Lisa Wimmer, APRN, C.N.P., D.N.P.
Family Medicine, Primary Care
Growing your own food in a garden isn't a new idea. It was a critical way for ancient people to have access to reliable, nutritious foods.
The necessity of vegetable gardens has varied through time. Gardening has gained popularity recently, even with easy and inexpensive access to food at grocery stores.
A study found that interest in gardening increased during the COVID-19 pandemic. People spent more time at home and turned to their gardens for a connection to nature, stress relief and food provisions.
For 10 years, I've tended large vegetable and flower gardens at my home. I find it to be challenging and gratifying to watch the gardens grow and develop.
Here are a few of the many benefits I've found from digging in the dirt:
A busy day in the garden can be a good form of exercise. While tending a garden, you perform functional movement that mimics whole body exercise. You perform squats and lunges while weeding. Carrying bags of mulch and other supplies works large muscle groups. Digging, raking and using a push mower can be physically intense activities.
You may burn as many calories as a workout in the gym. If you aren't used to these types of activities, it is likely that you will feel a bit sore after a busy day gardening. Gardening also can improve your balance, strength and flexibility.
Gardening activities can be modified if movement is a challenge. There are different ways to participate if you think outside of the box. Use a small stool or raised garden beds if you suffer from back pain. A shovel or rake can be used to support your knees when squatting. Smaller pots are lighter and easier to move than large ones. Buy smaller bags of mulch or soil that are easier to carry.
Growing and eating your own fruits and vegetables can have a positive impact on your diet. Gardeners are more likely to include vegetables as part of healthy, well-balanced diets. My family eats corn, potatoes and salsa made from ingredients grown in our garden year-round.
Different vegetables have a variety of unique health benefits. Peppers contain capsaicin, which has anti-inflammatory properties and can reduce heart disease. Tomatoes are high in vitamin C and potassium. They also contain lycopene, an antioxidant that may reduce prostate cancer risk. Sweet potatoes are high in beta carotene, an antioxidant that may help slow the aging process and reduce the risk of some cancers. Spinach may boost your immune system and broccoli protects your body's cells from damage.
Time in nature
Getting outdoors is good for your physical and mental health. People tend to breathe deeper when outside. This helps to clear out the lungs, improves digestion, improves immune response and increases oxygen levels in the blood.

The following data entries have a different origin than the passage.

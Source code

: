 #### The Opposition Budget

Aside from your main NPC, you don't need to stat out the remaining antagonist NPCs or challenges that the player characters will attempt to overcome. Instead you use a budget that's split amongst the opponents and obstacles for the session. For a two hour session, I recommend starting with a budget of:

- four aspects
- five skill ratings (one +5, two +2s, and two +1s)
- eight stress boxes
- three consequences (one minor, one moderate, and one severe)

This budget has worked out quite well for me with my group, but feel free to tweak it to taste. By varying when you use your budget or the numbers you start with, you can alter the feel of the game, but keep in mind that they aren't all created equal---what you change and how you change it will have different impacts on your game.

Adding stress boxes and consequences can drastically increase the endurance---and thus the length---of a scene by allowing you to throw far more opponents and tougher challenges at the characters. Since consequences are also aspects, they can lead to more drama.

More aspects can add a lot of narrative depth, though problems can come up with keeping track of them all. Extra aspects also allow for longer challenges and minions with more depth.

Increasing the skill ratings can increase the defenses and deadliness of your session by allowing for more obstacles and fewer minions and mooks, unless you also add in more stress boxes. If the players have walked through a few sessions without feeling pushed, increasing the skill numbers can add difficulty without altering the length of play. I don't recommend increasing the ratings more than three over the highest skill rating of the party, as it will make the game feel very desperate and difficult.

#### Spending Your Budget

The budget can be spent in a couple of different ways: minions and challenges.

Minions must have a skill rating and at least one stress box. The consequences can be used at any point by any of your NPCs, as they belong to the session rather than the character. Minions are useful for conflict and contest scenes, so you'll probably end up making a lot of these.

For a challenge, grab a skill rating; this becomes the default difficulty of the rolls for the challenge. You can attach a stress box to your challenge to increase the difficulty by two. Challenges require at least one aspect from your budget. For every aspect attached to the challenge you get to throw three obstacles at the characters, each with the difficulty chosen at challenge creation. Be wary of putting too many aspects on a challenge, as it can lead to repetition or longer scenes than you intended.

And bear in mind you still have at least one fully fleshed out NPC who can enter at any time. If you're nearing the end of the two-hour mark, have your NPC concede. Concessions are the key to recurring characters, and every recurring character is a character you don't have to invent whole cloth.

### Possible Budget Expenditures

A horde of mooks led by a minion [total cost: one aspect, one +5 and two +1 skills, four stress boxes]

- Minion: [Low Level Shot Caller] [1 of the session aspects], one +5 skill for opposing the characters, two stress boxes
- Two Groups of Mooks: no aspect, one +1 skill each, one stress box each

Spending time outdoors has been shown to reduce heart rate and muscle tension. Sunlight lowers blood pressure and increases vitamin D levels.
Reduced stress levels
Nearly all forms of exercise can reduce stress including gardening. It's been shown to lighten mood and lower levels of stress and anxiety. It's very gratifying to plant, tend, harvest and share your own food.
Routines provide structure to our day and are linked to improved mental health. Gardening routines, like watering and weeding, can create a soothing rhythm to ease stress.
After a day in the clinic, my routine is to check in with my family and then spend an hour or so in my garden. I find that pulling weeds can be therapeutic and calming after a long day. It provides the opportunity to slow down, plan or mentally work out a problem.
Gardening brings people together and strengthens social connections. The gardening community is rich with people willing to share their expertise, time and occasionally plants with new gardeners. Master gardeners are local volunteers dedicated to educating and empowering fellow gardeners. Community garden plots bring together people with diverse backgrounds to work on a common goal. Many gardening friendships begin over celebrating a success or bemoaning a gardening misstep.
Social connections are important because they help lower stress, improve resilience and provide support during difficult times in life. A strong sense of belonging lowers your risk of depression, anxiety and suicide.
The friendships that I've made have been the biggest benefit of gardening for me. During the spring, my friends and neighbors plan our vegetable gardens together. We discuss what worked well or needs to be improved from the previous year. In summer, we share extra produce with each other. In the fall, we host a big salsa making party to enjoy the harvest together. These activities improve the joy we get out of the garden and strengthen our connections.
Starting a garden
Here are three tips if you are considering starting a garden at your home:
- Start small.
It's easy to get excited and want a large plot with many plants. Don't take on more than you can handle because that could cause more stress. The larger the garden, the more work it is. It can quickly overwhelm you if you don't have enough resources or time to care for it. You can always increase the size of your garden in the future.
- Build a network.
Find other people who are interested in gardening. Learn from each other's successes and failures.
- Research appropriate plants.
Find plants that grow well in your climate or hardiness zone. Talk with local master gardeners or county agricultural resource office to get tips on what plants thrive in your area. This improves your chances of success and lowers the stress and potential disappointment.